Türkiye ile Avrupa Birliği’nin arasındaki ilişkilerin geleceği
ile ilgili tahminlerde bulunmak, hele hele kesin hükümler vermek
kolay değil.
Bu ilişki tahminlerden daha inişli ve çıkışlı bir şekilde devam
etti ve ediyor. Görüşmelerin daha iyi durumda olmasını arzu etsek
de, kısa süreli bir iyileşme beklemek Türkiye gerçeklerine uygun
düşmez.
Herkesin bir hesabı, bir düşüncesi, bir beklentisi olabilir. Ancak hadiseye prensipler bazında bakanlar için günlük tartışmalar çok önemli değildir. Türkiye’nin AB üyesi olması, o yolda ilerlemesi hem milletin hem de devletin menfaatinedir. Son 20 yıl sadece bu gözle incelense bile bu görülebilir. Maddî kalkınma bile AB üyum süreciyle hızlanmadı mı? Türkiye’nin ekonomik ve siyasî bakımdan dünya ile olan irtibatı, AB’nin de desteği ile gelişmedi mi?

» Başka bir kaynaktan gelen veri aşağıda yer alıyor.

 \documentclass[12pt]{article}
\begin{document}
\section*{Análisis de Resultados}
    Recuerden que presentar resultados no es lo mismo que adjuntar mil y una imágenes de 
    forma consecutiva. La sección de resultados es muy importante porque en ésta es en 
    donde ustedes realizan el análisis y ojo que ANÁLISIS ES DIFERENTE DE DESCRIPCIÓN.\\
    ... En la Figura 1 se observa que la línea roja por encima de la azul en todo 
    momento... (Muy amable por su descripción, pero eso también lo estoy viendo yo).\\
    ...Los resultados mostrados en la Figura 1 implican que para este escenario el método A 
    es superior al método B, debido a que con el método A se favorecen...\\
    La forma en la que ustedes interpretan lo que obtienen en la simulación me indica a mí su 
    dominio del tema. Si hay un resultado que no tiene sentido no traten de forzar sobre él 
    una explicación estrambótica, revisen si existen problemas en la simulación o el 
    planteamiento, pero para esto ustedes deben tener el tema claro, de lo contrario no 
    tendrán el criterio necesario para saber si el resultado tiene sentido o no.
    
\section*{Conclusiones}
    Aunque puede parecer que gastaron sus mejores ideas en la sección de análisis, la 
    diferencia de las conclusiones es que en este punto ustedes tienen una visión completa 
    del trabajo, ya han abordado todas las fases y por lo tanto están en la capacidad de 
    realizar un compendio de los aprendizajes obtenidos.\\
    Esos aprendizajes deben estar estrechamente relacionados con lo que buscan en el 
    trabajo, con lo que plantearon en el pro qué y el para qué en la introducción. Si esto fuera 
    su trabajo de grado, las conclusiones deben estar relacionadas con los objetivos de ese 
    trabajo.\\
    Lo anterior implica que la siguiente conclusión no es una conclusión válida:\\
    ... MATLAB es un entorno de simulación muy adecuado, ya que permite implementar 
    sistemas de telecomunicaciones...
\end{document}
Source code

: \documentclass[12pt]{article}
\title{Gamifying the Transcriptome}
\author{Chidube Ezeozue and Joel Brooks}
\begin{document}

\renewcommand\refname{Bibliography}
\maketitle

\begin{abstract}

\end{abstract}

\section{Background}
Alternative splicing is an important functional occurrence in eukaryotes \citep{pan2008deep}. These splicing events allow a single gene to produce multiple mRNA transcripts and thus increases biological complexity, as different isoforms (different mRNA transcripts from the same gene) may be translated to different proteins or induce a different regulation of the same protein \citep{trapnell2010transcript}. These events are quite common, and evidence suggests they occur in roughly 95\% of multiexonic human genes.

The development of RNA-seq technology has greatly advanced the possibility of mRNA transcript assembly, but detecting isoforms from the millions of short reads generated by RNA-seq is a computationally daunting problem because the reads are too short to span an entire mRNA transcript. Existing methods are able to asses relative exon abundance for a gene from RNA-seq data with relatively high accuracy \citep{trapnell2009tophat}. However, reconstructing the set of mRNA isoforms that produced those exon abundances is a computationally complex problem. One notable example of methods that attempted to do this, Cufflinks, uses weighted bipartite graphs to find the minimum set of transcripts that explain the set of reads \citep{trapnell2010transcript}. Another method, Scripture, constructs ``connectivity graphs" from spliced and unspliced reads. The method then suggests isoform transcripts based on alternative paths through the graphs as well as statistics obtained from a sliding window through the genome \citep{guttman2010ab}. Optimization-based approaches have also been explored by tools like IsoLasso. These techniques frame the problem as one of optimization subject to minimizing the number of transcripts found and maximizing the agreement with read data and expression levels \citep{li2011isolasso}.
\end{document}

Bu zor, önemli ve bir o kadar tartışmalı konu onlarca toplantının da konusu oluyor. Nitekim İktisadî Kalkınma Vakfı, Sabancı Üniversitesi İstanbul Politikalar Merkezi (IPC) ve Alman Uluslararası ve Güvenlik Enstitüsü (SWP) işbirliğiyle Almanya’da bir toplantı düzenlenmiş ve konu tartışılmış. Üst düzey bürokrat, uzman ve akademisyenlerin katıldığı toplantıda Türkiye ve AB arasındaki görüşmelerin geleceği tartışılmış.